La NASA anuncia el envío de seis misiones a Marte en los próximos siete años

El gran proyecto de recogida de muestras del 'planeta rojo' se posterga para 2011

La NASA anunció su plan de operaciones para la conquista de Marte. El programa propuesto, pendiente aún de estudios tecnológicos y económicos, así como de evaluación y de aprobación, prevé enviar seis misiones en los próximos siete años, la más cercana, el año que viene (Mars Odysssey), y la siguiente, en 2003, con el envío de dos vehículos de exploración. El proyecto de traer a la Tierra muestras del planeta rojo, que se había planeado para 2005, no se realizará entre 2011 y 2014. Para más adelante quedan las misiones tripuladas al planeta.

"Sacudida por dos misiones fallidas a Marte el año pasado, la NASA ha pasado la mayor parte de éste intentando recomponer la moral, reformar la gestión y formular una nueva estrategia para explorar el planeta en los próximos 15 años", comenta The New York Times.El año que viene partirá hacia Marte la nave Mars Odyssey, que se colocará en órbita de ese planeta, y en 2003 será el turno de dos nuevos vehículos gemelos de exploración de la superficie. Ese mismo año partirá la nave europea Mars Express. Estas misiones están ya aprobadas. Para 2005, la NASA quiere hacer otra nave orbital muy avanzada capaz de tomar imágenes de la superficie en las que se identifiquen detalles de unos 30 centímetros. Después vendría otro vehículo de descenso con gran capacidad de navegación autónoma y unos 600 kilos de instrumentos científicos. Para cumplir estos planes, harían falta unos 90.000 millones de pesetas anuales, durante los próximos cinco años.

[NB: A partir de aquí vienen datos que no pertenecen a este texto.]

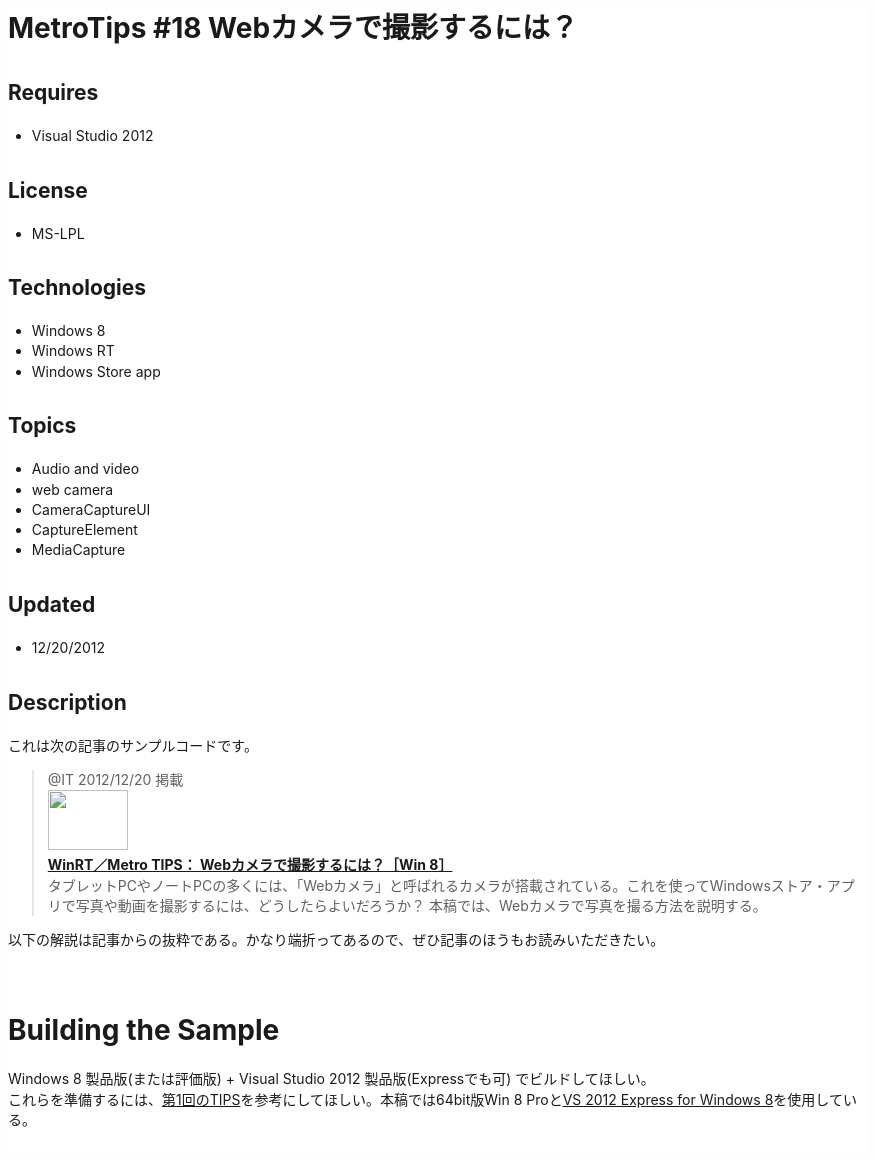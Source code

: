 # MetroTips #18 Webカメラで撮影するには？
## Requires
- Visual Studio 2012
## License
- MS-LPL
## Technologies
- Windows 8
- Windows RT
- Windows Store app
## Topics
- Audio and video
- web camera
- CameraCaptureUI
- CaptureElement
- MediaCapture
## Updated
- 12/20/2012
## Description

<div>これは次の記事のサンプルコードです。</div>
<blockquote>
<div>@IT 2012/12/20 掲載<br>
<img id="68637" src="http://i1.code.msdn.s-msft.com/windowsapps/metrotips-10-cb520e60/image/file/68637/1/gyoumu_newallarticle_icon_61_1349480145.gif" alt="" width="80" height="60"><br>
<strong><a href="http://www.atmarkit.co.jp/ait/articles/1212/20/news068.html" target="_blank">WinRT／Metro TIPS： Webカメラで撮影するには？［Win 8］</a></strong><br>
タブレットPCやノートPCの多くには、「Webカメラ」と呼ばれるカメラが搭載されている。これを使ってWindowsストア・アプリで写真や動画を撮影するには、どうしたらよいだろうか？ 本稿では、Webカメラで写真を撮る方法を説明する。</div>
</blockquote>
<div>以下の解説は記事からの抜粋である。かなり端折ってあるので、ぜひ記事のほうもお読みいただきたい。</div>
<div>&nbsp;</div>
<h1>Building the Sample</h1>
<div>Windows 8 製品版(または評価版) &#43; Visual Studio 2012 製品版(Expressでも可) でビルドしてほしい。<br>
これらを準備するには、<a href="http://www.atmarkit.co.jp/ait/articles/1208/23/news131.html" target="_blank">第1回のTIPS</a>を参考にしてほしい。本稿では64bit版Win 8 Proと<a href="http://www.microsoft.com/visualstudio/jpn/downloads#d-2012-express" target="_blank">VS 2012 Express for Windows
 8</a>を使用している。</div>
<div>&nbsp;</div>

La agencia estadounidense cuenta con establecer acuerdos de cooperación internacional. Así, en 2007 y 2009 podrían combinarse las naves estadounidenses en Marte con una de comunicaciones italiana y un grupo de pequeñas sondas de descenso francesas. Hacia 2011, aunque podría retrasarse hasta 2014, le tocaría el turno al proyecto la NASA para traer muestras de suelo y rocas de Marte a la Tierra, en colaboración con Francia. La misión podría costar 400.000 millones de pesetas y el objetivo sería traer unos dos kilos de material, pero primero hay que explorar bien el terreno y desarrollar las tecnologías necesarias. "Primero buscaremos y luego sacaremos muestras", ha dicho Scott Hubbard, director del programa de Marte de la NASA.

En el plan de exploración que tan brillantemente comenzó con la llegada al planeta rojo de la nave Mars Pathfinder, en 1997, y que puso en órbita allí la Mars Global Surveyor, aún en funcionamiento, la misión para traer muestras estaba prevista, aunque sin confirmar, en 2005. La pérdida de dos naves hace casi un año supuso para la NASA duras críticas por parte de dos comisiones que investigaron las causas y sacaron a la luz problemas de mala gestión, de falta de sistemas de control y de escasez de fondos para los ambiciosos objetivos del programa marciano.

El nuevo programa, afirman las responsables de la agencia espacial, tiene muy en cuenta esas críticas y será sometido a evaluación por parte de varios comités de asesores, incluidos los de la Academia Nacional de Ciencias, en los próximos meses.